LHOKSEUMAWE, KOMPAS.com – Suara mesin ampelas bertautan dengan kayu terdengar keras di sudut ruangan Desa Blang Weu Panjo, Kecamatan Blang Mangat, Kota Lhokseumawe, Provinsi Aceh, Sabtu (1/11/2025).
Di situlah satu-satunya tempat memproduksi alat musik tradisional Kota Lhokseumawe, rapa’i uroh duek. Alat musik tabuh itu disusun rapi di sudut ruangan.
Sebagian bahan baku kayu berantakan, serbuk dan serpihan kayu menumpuk. Rapai uroh duek, merupakan salah satu alat musik tradisional dan cagar budaya khas Lhokseumawe.
Baca juga: Lhokseumawe Punya Situs Wisata Sejarah Goa Jepang, Sayang Terbengkalai
Alat ini bukan sekadar alat musik, tapi juga simbol spiritual, sosial, dan identitas masyarakat Pasee (sebutan untuk Kota Lhokseumawe, Bireuen dan Kabupaten Aceh Utara) masa lampau.
Memiliki bentuk khas seperti bingkai kayu bundar, dilapisi kulit kambing, dan memiliki ukuran lebih kecil dibandingkan rapai pada umumnya. Rapai Uroh Duek sendiri merujuk pada bunyi khas yang dihasilkannya yaitu duk, mendalam dan bergetar.
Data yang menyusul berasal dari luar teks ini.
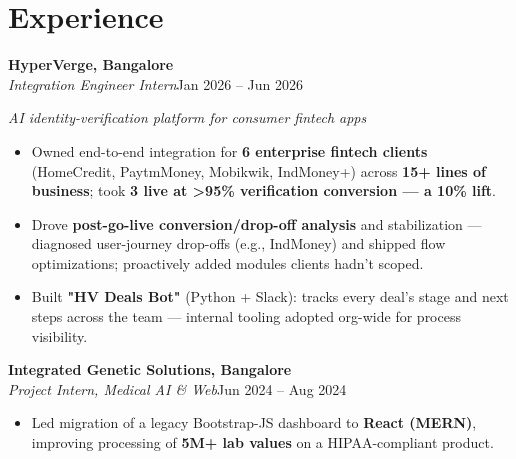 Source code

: \documentclass[10pt,a4paper]{article}
\begin{document}
\section*{Experience}
\vspace{1pt}\textbf{HyperVerge, Bangalore}\\
\textit{Integration Engineer Intern}\hfill Jan 2026 -- Jun 2026\par\vspace{1pt}
{\small\itshape AI identity-verification platform for consumer fintech apps}\par\vspace{1pt}
\begin{itemize}
\item Owned end-to-end integration for \textbf{6 enterprise fintech clients} (HomeCredit, PaytmMoney, Mobikwik, IndMoney+) across \textbf{15+ lines of business}; took \textbf{3 live at \textgreater{}95\% verification conversion --- a 10\% lift}.
\item Drove \textbf{post-go-live conversion/drop-off analysis} and stabilization --- diagnosed user-journey drop-offs (e.g., IndMoney) and shipped flow optimizations; proactively added modules clients hadn't scoped.
\item Built \textbf{"HV Deals Bot"} (Python + Slack): tracks every deal's stage and next steps across the team --- internal tooling adopted org-wide for process visibility.
\end{itemize}
\vspace{1pt}\textbf{Integrated Genetic Solutions, Bangalore}\\
\textit{Project Intern, Medical AI \& Web}\hfill Jun 2024 -- Aug 2024\par\vspace{1pt}
\begin{itemize}
\item Led migration of a legacy Bootstrap-JS dashboard to \textbf{React (MERN)}, improving processing of \textbf{5M+ lab values} on a HIPAA-compliant product.
\end{itemize}
\end{document}
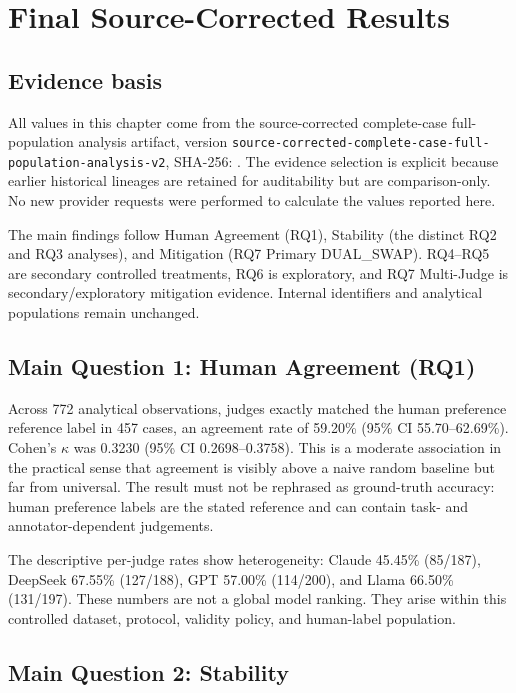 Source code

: \chapter{Final Source-Corrected Results}
\label{ch:results}

\section{Evidence basis}

All values in this chapter come from the source-corrected complete-case full-population analysis artifact, version \texttt{source-corrected-complete-case-full-population-analysis-v2}, SHA-256:
\newline {\footnotesize \artifacthash}.
The evidence selection is explicit because earlier historical lineages are retained for auditability but are comparison-only. No new provider requests were performed to calculate the values reported here.

The main findings follow Human Agreement (RQ1), Stability (the distinct RQ2 and RQ3 analyses), and Mitigation (RQ7 Primary DUAL\_SWAP). RQ4--RQ5 are secondary controlled treatments, RQ6 is exploratory, and RQ7 Multi-Judge is secondary/exploratory mitigation evidence. Internal identifiers and analytical populations remain unchanged.

\section{Main Question 1: Human Agreement (RQ1)}

Across 772 analytical observations, judges exactly matched the human preference reference label in 457 cases, an agreement rate of 59.20\% (95\% CI 55.70--62.69\%). Cohen's $\kappa$ was 0.3230 (95\% CI 0.2698--0.3758). This is a moderate association in the practical sense that agreement is visibly above a naive random baseline but far from universal. The result must not be rephrased as ground-truth accuracy: human preference labels are the stated reference and can contain task- and annotator-dependent judgements.

The descriptive per-judge rates show heterogeneity: Claude 45.45\% (85/187), DeepSeek 67.55\% (127/188), GPT 57.00\% (114/200), and Llama 66.50\% (131/197). These numbers are not a global model ranking. They arise within this controlled dataset, protocol, validity policy, and human-label population.

\section{Main Question 2: Stability}
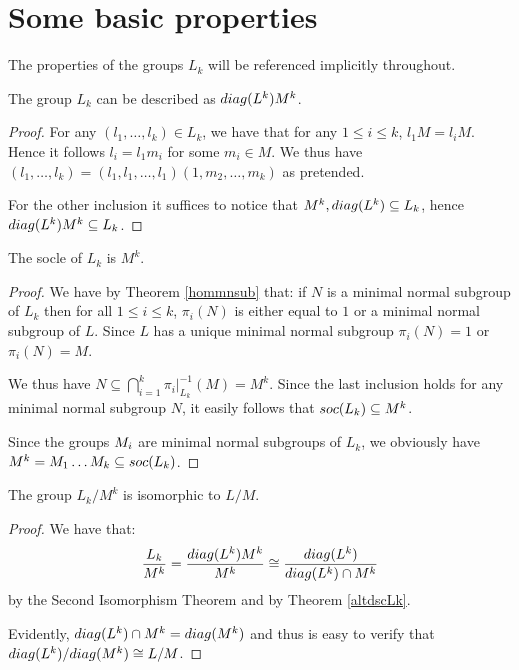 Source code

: \section{Some basic properties}
The properties of the groups \(L_k\) will be referenced implicitly throughout.


\begin{theorem}
    \label{altdscLk}
     The group $L_k$ can be described as $\diag{L^{k}}M^{k}$.
\end{theorem}

\begin{proof}
    For any $(l_1,\ldots ,l_k) \in L_k$, we have that for any $1 \le i \le k$, $l_1M = l_iM$. Hence it follows $l_i = l_1m_i$ for some $m_i \in M$. We thus have $(l_1,\ldots ,l_k) = (l_1,l_1,\ldots ,l_1)(1,m_2,\ldots ,m_k)$ as pretended. 
    
    For the other inclusion it suffices to notice that $M^k, \diag{L^k} \subseteq L_k$, hence $\diag{L^k}M^k \subseteq L_k$.
\end{proof}

\begin{theorem}
    The socle of $L_k$ is $M^k$.
\end{theorem}

\begin{proof}
    We have by Theorem \ref{hommnsub} that: if $N$ is a minimal normal subgroup of $L_k$ then for all $1 \le i \le k$, $\pi_i(N)$ is either equal to $1$ or a minimal normal subgroup of $L$. Since $L$ has a unique minimal normal subgroup $\pi_i(N) = 1$ or $\pi_i(N) = M$.
    
    We thus have $N \subseteq \bigcap_{i=1}^{k} \pi_i|_{L_k}^{-1}(M) = M^{k}$. Since the last inclusion holds for any minimal normal subgroup $N$, it easily follows that $\soc{L_k} \subseteq M^k$.

    Since the groups $\Mi$ are minimal normal subgroups of $L_k$, we obviously have $M^k=\Mi[1]\ldots \Mi[k] \subseteq \soc{L_k}$.
\end{proof}

\begin{theorem}
    \label{qtLksoc}
    The group $L_k/M^k$ is isomorphic to $L/M$.
\end{theorem}

\begin{proof}
    We have that:
    $$
        \frac{L_k}{M^k}=\frac{\diag{L^k}M^k}{M^k} \cong \frac{\diag{L^k}}{\diag{L^k} \cap M^k}
    $$
    by the Second Isomorphism Theorem and by Theorem \ref{altdscLk}. 
    
    Evidently, $\diag{L^k} \cap M^k = \diag{M^k}$ and thus is easy to verify that $\diag{L^k}/\diag{M^k} \cong L/M$.
\end{proof}

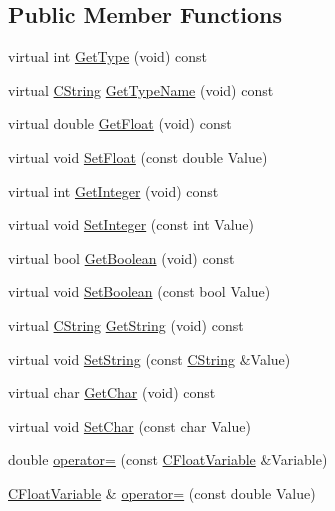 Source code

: \subsection*{Public Member Functions}
\begin{DoxyCompactItemize}
\item 
virtual int \hyperlink{classCFloatVariable_acd359d977869758d423ad207c108eaa7}{Get\-Type} (void) const 
\item 
virtual \hyperlink{classCString}{C\-String} \hyperlink{classCFloatVariable_a0b28d738f0395143ae5ebca6b5ed19a2}{Get\-Type\-Name} (void) const 
\item 
virtual double \hyperlink{classCFloatVariable_ae591dcf958100c9702162ae4335f7589}{Get\-Float} (void) const 
\item 
virtual void \hyperlink{classCFloatVariable_ae7e6889263d0d1e6199fc814109e2049}{Set\-Float} (const double Value)
\item 
virtual int \hyperlink{classCFloatVariable_a7a6d456bfb26f4e008e8dfc9db480a03}{Get\-Integer} (void) const 
\item 
virtual void \hyperlink{classCFloatVariable_ad6b19217796d4817cfde059b03e57a9b}{Set\-Integer} (const int Value)
\item 
virtual bool \hyperlink{classCFloatVariable_af662cca772ad13969a23f4dc78af38ea}{Get\-Boolean} (void) const 
\item 
virtual void \hyperlink{classCFloatVariable_a767ea025e89f033e1ba6e98b5c967691}{Set\-Boolean} (const bool Value)
\item 
virtual \hyperlink{classCString}{C\-String} \hyperlink{classCFloatVariable_a7aa60c5828e23145adec0cd6116e5d41}{Get\-String} (void) const 
\item 
virtual void \hyperlink{classCFloatVariable_a413448c60d1be13e1b28ea4e56733abc}{Set\-String} (const \hyperlink{classCString}{C\-String} \&Value)
\item 
virtual char \hyperlink{classCFloatVariable_ab9cc3930a0c138a2e198c6d0e8f3626c}{Get\-Char} (void) const 
\item 
virtual void \hyperlink{classCFloatVariable_acc613e2a2897e2e45c9b666c8ea8ae2a}{Set\-Char} (const char Value)
\item 
double \hyperlink{classCFloatVariable_a7b4b14c140e201a1c0b42631c29235d4}{operator=} (const \hyperlink{classCFloatVariable}{C\-Float\-Variable} \&Variable)
\item 
\hyperlink{classCFloatVariable}{C\-Float\-Variable} \& \hyperlink{classCFloatVariable_a4ef005421df21170149a87b70c6a61b6}{operator=} (const double Value)

\end{DoxyCompactItemize}
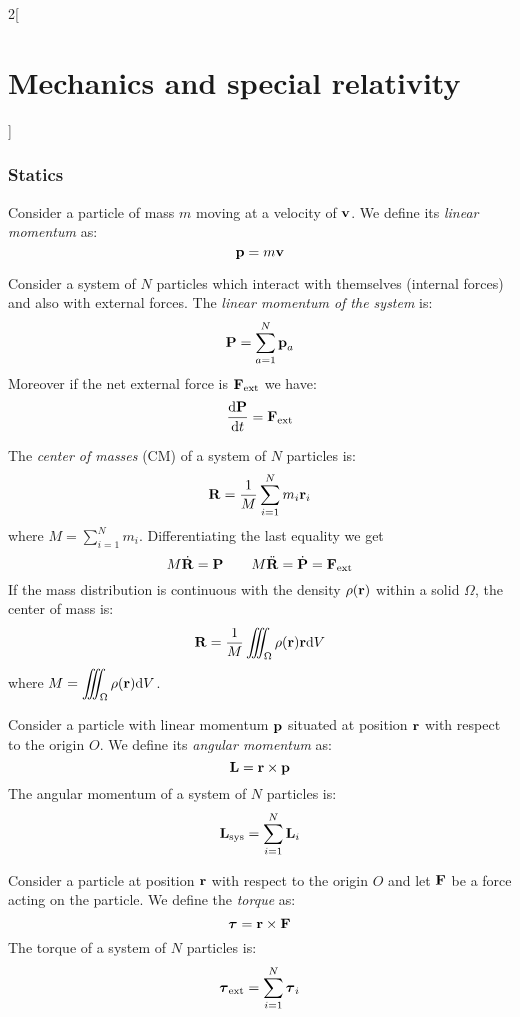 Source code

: \documentclass[../../../main.tex]{subfiles}
\begin{document}
\begin{multicols}{2}[\section{Mechanics and special relativity}]
  \subsubsection{Statics}
  \begin{definition}
    Consider a particle of mass $m$ moving at a velocity of $\boldsymbol{\mathrm{v}}$. We define its \textit{linear momentum} as:
    $$\boldsymbol{\mathrm{p}}=m\boldsymbol{\mathrm{v}}$$
  \end{definition}
  \begin{prop}
    Consider a system of $N$ particles which interact with themselves (internal forces) and also with external forces. The \textit{linear momentum of the system} is: $$\boldsymbol{\mathrm{P}}=\sum_{a=1}^N\boldsymbol{\mathrm{p}}_a$$ Moreover if the net external force is $\boldsymbol{\mathrm{F}}_\text{ext}$ we have:
    $$\dv{\boldsymbol{\mathrm{P}}}{t}=\boldsymbol{\mathrm{F}}_\text{ext}$$
  \end{prop}
  \begin{prop}
    The \textit{center of masses} (CM) of a system of $N$ particles is: $$\boldsymbol{\mathrm{R}}=\frac{1}{M}\sum_{i=1}^Nm_i\boldsymbol{\mathrm{r}}_i$$ where $\displaystyle M=\sum_{i=1}^Nm_i$. Differentiating the last equality we get
    $$M\dot{\boldsymbol{\mathrm{R}}}=\boldsymbol{\mathrm{P}}\qquad M\ddot{\boldsymbol{\mathrm{R}}}=\dot{\boldsymbol{\mathrm{P}}}=\boldsymbol{\mathrm{F}}_\text{ext}$$
    If the mass distribution is continuous with the density $\rho(\boldsymbol{\mathrm{r}})$ within a solid $\Omega$, the center of mass is: $$\boldsymbol{\mathrm{R}}=\frac{1}{M}\iiint_\Omega\rho(\boldsymbol{\mathrm{r}})\boldsymbol{\mathrm{r}}\dd V$$ where $\displaystyle M=\iiint_\Omega\rho(\boldsymbol{\mathrm{r}})\dd V$.
  \end{prop}
  \begin{prop}
    Consider a particle with linear momentum $\boldsymbol{\mathrm{p}}$ situated at position $\boldsymbol{\mathrm{r}}$ with respect to the origin $O$. We define its \textit{angular momentum} as: $$\boldsymbol{\mathrm{L}}=\boldsymbol{\mathrm{r}}\times\boldsymbol{\mathrm{p}}$$ The angular momentum of a system of $N$ particles is: $$\boldsymbol{\mathrm{L}}_\text{sys}=\sum_{i=1}^N\boldsymbol{\mathrm{L}}_i$$
  \end{prop}
  \begin{prop}[Torque]
    Consider a particle at position $\boldsymbol{\mathrm{r}}$ with respect to the origin $O$ and let $\boldsymbol{\mathrm{F}}$ be a force acting on the particle. We define the \textit{torque} as: $$\vb*{\tau}=\boldsymbol{\mathrm{r}}\times\boldsymbol{\mathrm{F}}$$ The torque of a system of $N$ particles is: $$\vb*{\tau}_\text{ext}=\sum_{i=1}^N\vb*{\tau}_i$$

\end{prop}
\end{multicols}
\end{document}
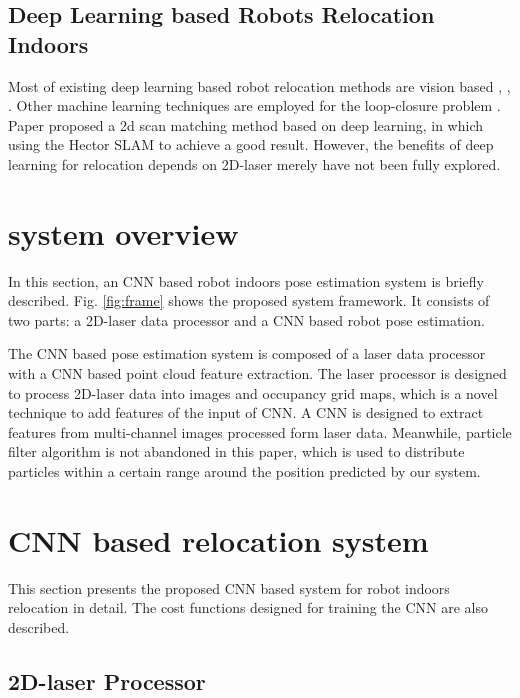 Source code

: \documentclass[journal]{IEEEtran}
\begin{document}
\subsection{Deep Learning based Robots Relocation Indoors }

Most of existing deep learning based robot relocation methods are vision based  \cite{kendall2015posenet}, \cite{kuse2019learning}, \cite{zhou2017unsupervised}. Other machine learning techniques are employed for the loop-closure problem \cite{yin2018synchronous}  \cite{chen2017deep}. Paper \cite{li2017deep} proposed a 2d scan matching method based on deep learning, in which using the Hector SLAM \cite{kohlbrecher2011flexible} to achieve a good result. However, the benefits of deep learning for relocation depends on 2D-laser merely have not been fully explored.

\section{system overview}

In this section, an CNN based robot indoors pose estimation system is briefly described. Fig. \ref{fig:frame}  shows the proposed system framework. It consists of two parts: a 2D-laser data processor and a CNN based robot pose estimation.

The CNN based pose estimation system is composed of a laser data processor with a CNN based point cloud feature extraction. The laser processor is designed to process 2D-laser data into images and occupancy grid maps, which is a novel technique to add features of the input of CNN. A CNN is designed to extract features from multi-channel images processed form laser data. Meanwhile, particle filter algorithm is not abandoned in this paper, which is used to distribute particles within a certain range around the position predicted by our system.

\section{CNN based relocation system}

This section presents the proposed CNN based system for robot  indoors relocation in detail. The cost functions designed for training the CNN are also described.


\subsection{2D-laser Processor}
\end{document}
Selain menonjolkan kekuatan irama dan lirik, pada setiap tabuhan juga memiliki makna, setiap jeda adalah ruang untuk meresapi pesan yang terkandung dalam syair-syairnya.
Rapai Uroh Duek merupakan sebuah rapai duduk bersama. Dalam pertunjukan ini, para pemain disebut seurunee rapai duduk melingkar, menandakan kesetaraan dan kebersamaan. Tak ada yang lebih tinggi atau lebih rendah, semua bersatu dalam dentuman yang sama.
“Ada tiga jenis rapa’i ini, tergantung ukurannya. Mulai berukuran 18 inci setengah, 19 dan 20 inci, pada ukuran tersebut yang menjadi perbedaan antara rapa'i uroh duek dengan rapai lainnya,” kata pengrajin pembuat rapa’i Junaidi.
Baca juga: Lama Ditutup, Waduk Lhokseumawe Dibuka Lagi untuk Umum
Tangannya cekatan melihat mesin. Membentuk kayu menjadi alat musik populer di Aceh itu. Cara bermain dalam rapai uroh duek yaitu dimainkan oleh tim, yang nantinya nada atau pun dentuman serta skil penabuh rapa’i saling beradu.
Rapa’i uroh duek selain ditampilkan pada suatu kegiatan tertentu, saat ini juga masih terdapat beberapa desa masih memainkannya.
Junaidi di Desa Blang Weu Panjo, Kecamatan Blang Mangat, Kota Lhokseumawe, Provinsi Aceh, Sabtu (1/11/2025).Dia menuturkan, pembuatan rapai bahannya dasarnya harus menggunakan kayu jenis tualang, serta kulit kambing betina yang sudah tua serta telah melalui pengasapan yang cukup lama.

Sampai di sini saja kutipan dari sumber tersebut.